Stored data
┌──

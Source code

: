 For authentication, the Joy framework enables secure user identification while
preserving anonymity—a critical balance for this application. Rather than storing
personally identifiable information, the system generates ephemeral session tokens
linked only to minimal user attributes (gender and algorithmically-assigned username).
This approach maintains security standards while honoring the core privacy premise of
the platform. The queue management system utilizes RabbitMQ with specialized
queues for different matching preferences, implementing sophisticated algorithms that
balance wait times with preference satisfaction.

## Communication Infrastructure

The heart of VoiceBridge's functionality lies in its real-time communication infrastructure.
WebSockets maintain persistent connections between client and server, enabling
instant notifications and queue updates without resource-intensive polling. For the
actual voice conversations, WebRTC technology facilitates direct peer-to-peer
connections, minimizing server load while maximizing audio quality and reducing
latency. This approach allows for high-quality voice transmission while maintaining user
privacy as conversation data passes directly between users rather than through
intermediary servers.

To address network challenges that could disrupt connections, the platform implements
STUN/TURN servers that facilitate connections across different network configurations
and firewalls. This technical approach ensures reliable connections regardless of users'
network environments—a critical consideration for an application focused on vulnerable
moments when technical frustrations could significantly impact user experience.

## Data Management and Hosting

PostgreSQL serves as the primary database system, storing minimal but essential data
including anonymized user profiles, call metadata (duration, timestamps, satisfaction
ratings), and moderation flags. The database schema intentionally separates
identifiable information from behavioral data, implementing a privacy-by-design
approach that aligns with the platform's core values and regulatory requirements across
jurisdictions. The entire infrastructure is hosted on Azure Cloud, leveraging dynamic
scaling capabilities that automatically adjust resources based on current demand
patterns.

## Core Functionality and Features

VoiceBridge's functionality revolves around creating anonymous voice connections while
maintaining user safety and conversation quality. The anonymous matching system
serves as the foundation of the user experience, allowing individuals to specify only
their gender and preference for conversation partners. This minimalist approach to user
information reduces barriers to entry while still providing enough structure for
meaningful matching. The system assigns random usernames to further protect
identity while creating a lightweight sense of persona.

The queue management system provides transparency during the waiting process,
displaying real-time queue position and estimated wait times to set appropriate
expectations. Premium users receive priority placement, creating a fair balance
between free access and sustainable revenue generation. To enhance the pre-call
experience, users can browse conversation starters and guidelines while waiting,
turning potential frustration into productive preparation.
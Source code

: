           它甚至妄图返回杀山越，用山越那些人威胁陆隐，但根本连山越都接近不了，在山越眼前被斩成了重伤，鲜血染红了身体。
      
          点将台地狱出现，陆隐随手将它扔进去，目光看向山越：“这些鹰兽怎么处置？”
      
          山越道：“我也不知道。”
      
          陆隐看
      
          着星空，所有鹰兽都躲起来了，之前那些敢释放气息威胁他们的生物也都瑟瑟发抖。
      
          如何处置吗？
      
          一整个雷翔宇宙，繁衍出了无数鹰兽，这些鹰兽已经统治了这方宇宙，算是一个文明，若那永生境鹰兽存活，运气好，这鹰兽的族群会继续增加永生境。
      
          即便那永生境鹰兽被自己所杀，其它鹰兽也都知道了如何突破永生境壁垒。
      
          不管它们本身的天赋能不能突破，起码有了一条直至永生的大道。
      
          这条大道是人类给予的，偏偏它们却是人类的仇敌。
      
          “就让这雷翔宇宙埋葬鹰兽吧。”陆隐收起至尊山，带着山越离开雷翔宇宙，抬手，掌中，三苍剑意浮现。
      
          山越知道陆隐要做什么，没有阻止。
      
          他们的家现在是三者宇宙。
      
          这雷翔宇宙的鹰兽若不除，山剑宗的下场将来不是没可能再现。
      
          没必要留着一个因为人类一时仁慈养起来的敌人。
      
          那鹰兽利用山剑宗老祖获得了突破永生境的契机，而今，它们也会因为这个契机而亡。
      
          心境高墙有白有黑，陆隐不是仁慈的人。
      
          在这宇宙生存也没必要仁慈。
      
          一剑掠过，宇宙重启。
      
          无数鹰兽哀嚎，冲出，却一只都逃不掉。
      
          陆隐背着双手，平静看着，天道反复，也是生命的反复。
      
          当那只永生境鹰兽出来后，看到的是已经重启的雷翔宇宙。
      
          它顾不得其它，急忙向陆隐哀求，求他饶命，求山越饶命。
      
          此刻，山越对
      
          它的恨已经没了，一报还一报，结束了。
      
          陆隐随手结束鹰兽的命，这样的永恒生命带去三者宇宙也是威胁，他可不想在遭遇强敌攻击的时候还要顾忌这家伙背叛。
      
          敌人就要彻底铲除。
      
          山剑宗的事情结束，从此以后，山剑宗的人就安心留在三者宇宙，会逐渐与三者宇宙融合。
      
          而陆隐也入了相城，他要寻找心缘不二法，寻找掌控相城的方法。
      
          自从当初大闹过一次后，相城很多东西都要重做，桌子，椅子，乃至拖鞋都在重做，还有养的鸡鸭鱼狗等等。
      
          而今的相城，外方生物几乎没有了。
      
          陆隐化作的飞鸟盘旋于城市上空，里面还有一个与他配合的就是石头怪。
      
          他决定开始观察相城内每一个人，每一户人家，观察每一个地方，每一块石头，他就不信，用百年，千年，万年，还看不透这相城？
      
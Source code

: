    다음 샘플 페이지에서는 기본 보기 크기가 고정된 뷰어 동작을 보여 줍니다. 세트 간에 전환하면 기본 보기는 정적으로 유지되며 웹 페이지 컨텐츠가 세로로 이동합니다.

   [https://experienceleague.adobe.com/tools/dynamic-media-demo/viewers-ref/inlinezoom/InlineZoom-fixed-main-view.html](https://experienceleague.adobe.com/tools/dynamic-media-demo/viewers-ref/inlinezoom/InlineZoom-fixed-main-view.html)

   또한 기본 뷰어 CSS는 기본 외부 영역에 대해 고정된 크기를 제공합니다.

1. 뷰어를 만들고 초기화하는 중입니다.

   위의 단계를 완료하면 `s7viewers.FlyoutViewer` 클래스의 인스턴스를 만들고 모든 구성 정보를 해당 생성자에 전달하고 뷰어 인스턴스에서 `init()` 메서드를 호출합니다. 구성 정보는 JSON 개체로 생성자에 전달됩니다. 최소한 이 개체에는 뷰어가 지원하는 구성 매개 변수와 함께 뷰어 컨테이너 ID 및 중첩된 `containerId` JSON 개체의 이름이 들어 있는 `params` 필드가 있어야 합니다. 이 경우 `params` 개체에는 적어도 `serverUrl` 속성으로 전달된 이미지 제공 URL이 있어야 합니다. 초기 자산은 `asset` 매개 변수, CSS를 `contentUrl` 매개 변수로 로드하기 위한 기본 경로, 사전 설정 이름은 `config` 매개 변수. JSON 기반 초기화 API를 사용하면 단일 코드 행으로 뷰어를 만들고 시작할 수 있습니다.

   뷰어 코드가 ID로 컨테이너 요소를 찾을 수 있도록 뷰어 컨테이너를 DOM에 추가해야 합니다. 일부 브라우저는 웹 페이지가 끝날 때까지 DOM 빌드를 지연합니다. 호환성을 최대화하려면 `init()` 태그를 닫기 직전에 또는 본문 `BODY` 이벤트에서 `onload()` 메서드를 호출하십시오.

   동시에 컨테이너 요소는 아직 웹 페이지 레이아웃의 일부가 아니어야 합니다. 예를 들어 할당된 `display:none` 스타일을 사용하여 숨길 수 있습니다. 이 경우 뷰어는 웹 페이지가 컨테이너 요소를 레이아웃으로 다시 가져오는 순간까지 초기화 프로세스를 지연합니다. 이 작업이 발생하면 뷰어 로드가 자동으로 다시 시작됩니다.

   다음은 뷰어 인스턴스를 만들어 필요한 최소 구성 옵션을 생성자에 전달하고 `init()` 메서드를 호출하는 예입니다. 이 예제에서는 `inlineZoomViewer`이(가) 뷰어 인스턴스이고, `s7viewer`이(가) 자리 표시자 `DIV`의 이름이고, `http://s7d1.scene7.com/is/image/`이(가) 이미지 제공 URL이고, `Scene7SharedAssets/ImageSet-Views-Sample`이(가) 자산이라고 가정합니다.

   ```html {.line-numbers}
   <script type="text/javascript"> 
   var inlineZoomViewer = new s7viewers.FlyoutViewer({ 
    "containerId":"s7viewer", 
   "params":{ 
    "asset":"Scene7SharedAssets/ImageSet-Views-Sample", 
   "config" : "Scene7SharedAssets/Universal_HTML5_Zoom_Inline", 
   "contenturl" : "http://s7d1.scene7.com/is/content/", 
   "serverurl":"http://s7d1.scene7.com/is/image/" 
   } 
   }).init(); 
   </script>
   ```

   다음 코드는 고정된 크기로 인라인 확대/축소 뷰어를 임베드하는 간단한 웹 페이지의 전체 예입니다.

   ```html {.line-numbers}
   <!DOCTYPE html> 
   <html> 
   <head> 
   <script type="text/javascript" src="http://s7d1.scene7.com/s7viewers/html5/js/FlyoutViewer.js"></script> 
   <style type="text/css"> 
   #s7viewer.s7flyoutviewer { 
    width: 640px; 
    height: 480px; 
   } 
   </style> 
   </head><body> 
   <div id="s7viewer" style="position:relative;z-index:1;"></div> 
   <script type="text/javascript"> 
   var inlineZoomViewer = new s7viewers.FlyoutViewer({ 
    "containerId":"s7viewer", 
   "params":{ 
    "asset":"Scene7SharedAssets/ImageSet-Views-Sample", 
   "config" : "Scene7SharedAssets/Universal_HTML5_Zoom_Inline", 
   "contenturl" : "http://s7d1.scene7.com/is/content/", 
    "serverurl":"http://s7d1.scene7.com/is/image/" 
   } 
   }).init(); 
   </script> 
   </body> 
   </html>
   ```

└──

Your assignment
Which lines run from the one holding "identifiable information from" through the one holding "serves as the foundation" in the records above? Repeat them exactly, both included, and nothing more.

Answer area
identifiable information from behavioral data, implementing a privacy-by-design
approach that aligns with the platform's core values and regulatory requirements across
jurisdictions. The entire infrastructure is hosted on Azure Cloud, leveraging dynamic
scaling capabilities that automatically adjust resources based on current demand
patterns.

## Core Functionality and Features

VoiceBridge's functionality revolves around creating anonymous voice connections while
maintaining user safety and conversation quality. The anonymous matching system
serves as the foundation of the user experience, allowing individuals to specify only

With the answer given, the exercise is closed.